Reputation: 499
We receive quotes from exchange and store them in KDB Ticker Plant. We want to analyze volume in RDB and HDB with minimum impact on performance of these database since they are also used by other teams.
Upvotes: 1
Views: 7818
Reputation: 4491
I'll make some assumptions about table and column names, which I'm sure you can extrapolate
We receive quotes from exchange and store them in KDB Ticker Plant
As a matter of definition, tickerplant
only stores data for a very small amount of time and then logs it to file and fires the data off to RDB (and other listeners).
with minimum impact on performance of these databases
It all depends on (a) your data volume (b) a most optimal where clause. It also depends on whether you have enough RAM on your machine to cope with the queries. The closer you get to the critical, the harder it is for the OS to allocate memory, and therefore the longer it takes to make the query (although memory allocation time pales in comparison to getting data off a disk - so disk speed is also a factor).
Firstly, how we may create a function which splits a day in 10 minutes intervals and for each interval create a stat with volume?
Your friend here is xbar: http://code.kx.com/q/ref/arith-integer/#xbar
getBy10MinsRDB:{[instrument;mkt]
select max volume, min volume, sum volume, avg volume by 10 xbar `minute$time from table where sym=instrument, market=mkt
};
For an HDB the most optimal query (for a date-parted database) is date
then sym
then time
. In your case you haven't asked for time, so I omit.
getBy10MinsHDB:{[dt;instrument;mkt]
select max volume, min volume, sum volume, avg volume by 10 xbar `minute$time from table where date=dt,sym=instrument, market=mkt
};
Should we extract records in a loop portion by portion or in one go with one query?
No, that's the absolute worst way of doing things in KDB :-) there's almost always a nice vector-ised solution.
We have around 150 million records for each day in our database.
Since KDB is a columnar database, the types of the columns you have are as important as the number of records; as that impacts memory.

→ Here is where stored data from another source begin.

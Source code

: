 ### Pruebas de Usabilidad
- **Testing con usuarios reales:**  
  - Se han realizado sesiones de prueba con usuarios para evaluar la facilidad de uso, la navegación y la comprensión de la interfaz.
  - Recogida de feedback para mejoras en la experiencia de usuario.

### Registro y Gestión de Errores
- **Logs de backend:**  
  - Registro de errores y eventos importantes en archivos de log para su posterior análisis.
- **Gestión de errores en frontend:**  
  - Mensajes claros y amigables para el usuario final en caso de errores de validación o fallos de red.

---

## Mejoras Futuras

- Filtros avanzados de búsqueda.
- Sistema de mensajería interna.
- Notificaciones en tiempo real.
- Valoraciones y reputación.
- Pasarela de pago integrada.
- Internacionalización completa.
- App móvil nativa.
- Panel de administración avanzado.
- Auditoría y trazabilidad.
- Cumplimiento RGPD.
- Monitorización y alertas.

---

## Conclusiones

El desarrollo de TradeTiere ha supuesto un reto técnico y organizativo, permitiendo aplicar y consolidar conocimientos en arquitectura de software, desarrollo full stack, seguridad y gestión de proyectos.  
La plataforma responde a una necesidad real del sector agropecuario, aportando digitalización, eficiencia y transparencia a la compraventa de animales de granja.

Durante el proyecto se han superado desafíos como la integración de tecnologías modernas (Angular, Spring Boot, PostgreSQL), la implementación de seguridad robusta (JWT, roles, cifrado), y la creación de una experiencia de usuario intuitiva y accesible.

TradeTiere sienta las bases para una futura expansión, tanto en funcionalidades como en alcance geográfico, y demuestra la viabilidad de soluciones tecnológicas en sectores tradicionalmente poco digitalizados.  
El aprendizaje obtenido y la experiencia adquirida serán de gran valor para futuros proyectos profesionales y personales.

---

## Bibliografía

because they are also used by other teams
If simple queries like above are causing issues, you need to consider splitting the table up by market, perhaps, to reduce query clash and load. If memory isn't an issue, consider -s
for HDB's for multithreaded queries (over multiple days). Consider negative port number on HDB for multithreaded input queue to minimise query clash (although it doesn't necessarily make things faster).
Upvotes: 4